Come rilevato da padre Francesco Occhetta, gesuita e politologo, a poche settimane dal voto la tattica degli equilibri politici prevale sulla strategia di progetto, che invece dovrebbe essere riportata al centro del dibattito pubblico. È nei momenti difficili, come quello che stiamo vivendo adesso, che, ancor di più, dobbiamo osare. Molti ritengono che “affidarsi” di nuovo a Mario Draghi sia la soluzione migliore per il nostro paese per uscire da una crisi mai vista prima. Io non la penso così: Draghi ha svolto un lavoro con delle regole particolari. Ha avuto mano libera grazie all’auto-annullamento degli altri organi preposti a governare e gestire il nostro paese, a cominciare dal Parlamento. E si fa fatica a non pensare che l’attuale governo ancora regge solo per consentire a molti deputati di raggiungere la soglia che consentirà loro di beneficiare di un emolumento allo scoccare del limite di età pensionabile.

Come giustamente è stato messo in evidenza da molti, all’Italia serve un presidente che sia arbitro dei metodi e delle forme della democrazia, ma soprattutto enzima delle riforme per rimuovere le disuguaglianze nei campi del lavoro, della giustizia, dell’integrazione, della costruzione dell’Europa, nonché per affrontare seriamente e concretamente il tema della transizione energetica. Dobbiamo vigilare perché questo accada. Vogliamo un Parlamento serio, così come un Governo serio.

Personalità di alto profilo tra le quali scegliere il prossimo presidente ve ne sono. Non siamo costretti a sceglierlo tra coloro che hanno fatto vergognare l’Italia nel mondo, alcuni, uno in particolare, classificabile come un vero e proprio delinquente.
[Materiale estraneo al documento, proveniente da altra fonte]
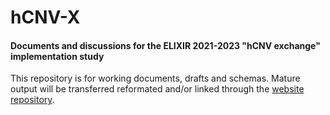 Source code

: # hCNV-X
#### Documents and discussions for the ELIXIR 2021-2023 "hCNV exchange" implementation study

This repository is for working documents, drafts and schemas. Mature output will be transferred reformated and/or linked through the [website repository](https://github.com/hcnv/hcnv.github.io).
E dimostrerebbe che non ci interessa nulla delle istituzioni, se non che siano al servizio “personale” di qualche partito politico. Il presidente della Repubblica deve essere “senza macchia e senza paura” e, mi dispiace per lui, la persona in questione non lo è, anzi. Incarna in sé tutte le qualità negative che un soggetto pubblico dovrebbe evitare.
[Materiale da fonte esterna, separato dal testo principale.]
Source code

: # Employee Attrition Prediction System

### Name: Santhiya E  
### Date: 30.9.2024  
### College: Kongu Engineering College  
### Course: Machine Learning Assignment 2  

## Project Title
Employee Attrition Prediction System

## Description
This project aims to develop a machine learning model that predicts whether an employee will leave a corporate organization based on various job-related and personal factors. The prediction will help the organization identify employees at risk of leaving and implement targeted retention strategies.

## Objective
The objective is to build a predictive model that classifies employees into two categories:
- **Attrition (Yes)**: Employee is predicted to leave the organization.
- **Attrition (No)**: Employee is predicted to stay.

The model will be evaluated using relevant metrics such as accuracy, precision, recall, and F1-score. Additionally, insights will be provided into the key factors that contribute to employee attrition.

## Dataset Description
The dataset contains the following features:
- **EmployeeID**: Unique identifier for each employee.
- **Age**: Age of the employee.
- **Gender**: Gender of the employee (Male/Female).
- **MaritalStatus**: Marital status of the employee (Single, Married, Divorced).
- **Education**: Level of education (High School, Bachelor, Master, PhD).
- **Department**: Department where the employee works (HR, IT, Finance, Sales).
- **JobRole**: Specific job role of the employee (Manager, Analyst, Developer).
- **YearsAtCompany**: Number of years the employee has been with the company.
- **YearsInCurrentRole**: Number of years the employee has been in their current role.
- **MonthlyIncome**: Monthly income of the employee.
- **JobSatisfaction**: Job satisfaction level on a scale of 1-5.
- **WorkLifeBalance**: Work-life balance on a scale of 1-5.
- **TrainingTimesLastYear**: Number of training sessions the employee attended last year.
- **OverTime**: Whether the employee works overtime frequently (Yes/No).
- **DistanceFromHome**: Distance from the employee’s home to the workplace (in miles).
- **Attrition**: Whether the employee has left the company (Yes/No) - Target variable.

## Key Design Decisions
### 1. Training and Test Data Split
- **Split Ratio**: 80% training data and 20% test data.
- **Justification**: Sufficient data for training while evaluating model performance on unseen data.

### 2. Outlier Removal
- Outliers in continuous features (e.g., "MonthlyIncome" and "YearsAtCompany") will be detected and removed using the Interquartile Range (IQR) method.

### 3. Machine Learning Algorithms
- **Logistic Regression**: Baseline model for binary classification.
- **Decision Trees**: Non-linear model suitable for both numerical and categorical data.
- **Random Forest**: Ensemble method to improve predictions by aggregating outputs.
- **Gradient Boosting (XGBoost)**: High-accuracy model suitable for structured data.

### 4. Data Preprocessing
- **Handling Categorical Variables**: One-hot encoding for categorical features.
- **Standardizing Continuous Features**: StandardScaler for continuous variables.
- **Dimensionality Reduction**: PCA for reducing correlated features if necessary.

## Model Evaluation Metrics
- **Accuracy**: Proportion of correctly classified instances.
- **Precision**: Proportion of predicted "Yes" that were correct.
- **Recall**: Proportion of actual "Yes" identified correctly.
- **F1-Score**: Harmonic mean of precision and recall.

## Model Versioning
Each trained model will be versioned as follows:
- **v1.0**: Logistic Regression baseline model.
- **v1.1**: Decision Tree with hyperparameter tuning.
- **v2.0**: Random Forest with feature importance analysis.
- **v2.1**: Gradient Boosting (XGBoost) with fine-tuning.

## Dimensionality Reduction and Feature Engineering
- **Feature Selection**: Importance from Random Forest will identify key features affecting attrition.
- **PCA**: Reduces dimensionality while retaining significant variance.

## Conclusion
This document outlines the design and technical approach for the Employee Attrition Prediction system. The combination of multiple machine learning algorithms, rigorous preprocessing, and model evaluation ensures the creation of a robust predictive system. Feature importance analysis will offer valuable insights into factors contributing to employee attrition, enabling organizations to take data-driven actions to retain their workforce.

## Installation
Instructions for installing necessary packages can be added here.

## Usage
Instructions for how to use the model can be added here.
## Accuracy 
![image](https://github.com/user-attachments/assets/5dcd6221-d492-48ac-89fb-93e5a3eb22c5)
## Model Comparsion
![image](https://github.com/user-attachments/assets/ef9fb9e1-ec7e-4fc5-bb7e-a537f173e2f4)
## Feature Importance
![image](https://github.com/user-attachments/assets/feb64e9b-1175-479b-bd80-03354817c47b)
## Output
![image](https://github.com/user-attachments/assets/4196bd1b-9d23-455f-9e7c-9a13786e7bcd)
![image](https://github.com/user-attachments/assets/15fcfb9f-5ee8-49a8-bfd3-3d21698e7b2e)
Solo con una figura integerrima potremo aspirare ad avere un presidente della Repubblica che sia in grado di mettere in risalto le qualità del nostro paese; tutte le qualità, non solo quelle che fanno comodo a una parte. E inoltre che sia in grado di facilitare, proprio perché unitivo e non divisivo, le riforme necessarie al nostro paese per eccellere tra i grandi dell’Europa.
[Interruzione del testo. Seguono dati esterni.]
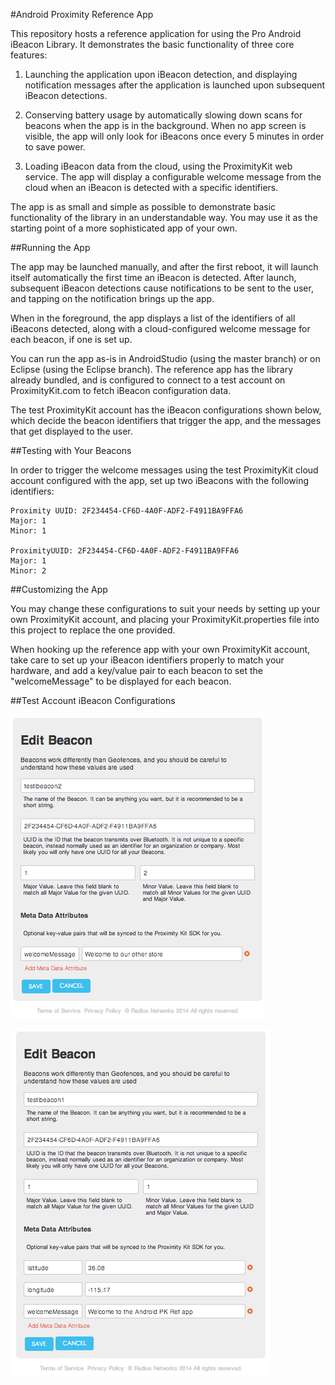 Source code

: #Android Proximity Reference App

This repository hosts a reference application for using the Pro Android iBeacon Library.  It demonstrates the basic functionality of three core features:

1. Launching the application upon iBeacon detection, and displaying notification messages after the application is launched upon subsequent iBeacon detections.

2. Conserving battery usage by automatically slowing down scans for beacons when the app is in the background.  When no app screen is visible, the app will only look for iBeacons once every 5 minutes in order to save power.

3. Loading iBeacon data from the cloud, using the ProximityKit web service.  The app will display a configurable welcome message from the cloud when an iBeacon is detected with a specific identifiers.

The app is as small and simple as possible to demonstrate basic functionality of the library in an understandable way.  You may use it as the starting point of a more sophisticated app of your own.

##Running the App

The app may be launched manually, and after the first reboot, it will launch itself automatically the first time an iBeacon is detected.  After launch, subsequent iBeacon detections cause notifications to be sent to the user, and tapping on the notification brings up the app.

When in the foreground, the app displays a list of the identifiers of all iBeacons detected, along with a cloud-configured welcome message for each beacon, if one is set up.

You can run the app as-is in AndroidStudio (using the master branch) or on Eclipse (using the Eclipse branch).  The reference app has the library already bundled, and is configured to connect to a test account on ProximityKit.com to fetch iBeacon configuration data.

The test ProximityKit account has the iBeacon configurations shown below, which decide the beacon identifiers that trigger the app, and the messages that get displayed to the user.

##Testing with Your Beacons

In order to trigger the welcome messages using the test ProximityKit cloud account configured with the app, set up two iBeacons with the following identifiers:

    Proximity UUID: 2F234454-CF6D-4A0F-ADF2-F4911BA9FFA6
    Major: 1
    Minor: 1

    ProximityUUID: 2F234454-CF6D-4A0F-ADF2-F4911BA9FFA6
    Major: 1
    Minor: 2

##Customizing the App

You may change these configurations to suit your needs by setting up your own ProximityKit account, and placing your ProximityKit.properties file into this project to replace the one provided.

When hooking up the reference app with your own ProximityKit account, take care to set up your iBeacon identifiers properly to match your hardware, and add a key/value pair to each beacon to set the "welcomeMessage" to be displayed for each beacon.

##Test Account iBeacon Configurations

![beacon 1](./doc-images/beacon1config.png)

![beacon 2](./doc-images/beacon2config.png)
Sarà fondamentale la consapevolezza dell’importanza dei temi energetici e ambientali. La loro scarsa rilevanza, da sempre, ha fatto in modo che il nostro paese rimanesse indietro rispetto alle sfide che ci attendono e che anzi sono già iniziate. Cerchiamo quindi di recuperare il tempo perduto, e la scelta del prossimo presidente della Repubblica, che personalmente mi auguro sia una donna, è il primo banco di prova. Una cosa è certa: sappiamo con certezza chi non può e non deve essere eletto. Non cadiamo nella trappola di accettare un candidato inadeguato seppur condiviso da una parte del Parlamento. Per questo vanno sostenuti tutti coloro che, inclusi i tanti gruppi spontanei di cittadini, si stanno mobilitando a titolo personale affinché il prossimo presidente della Repubblica sia un orgoglio, e non una vergogna, per il nostro Paese.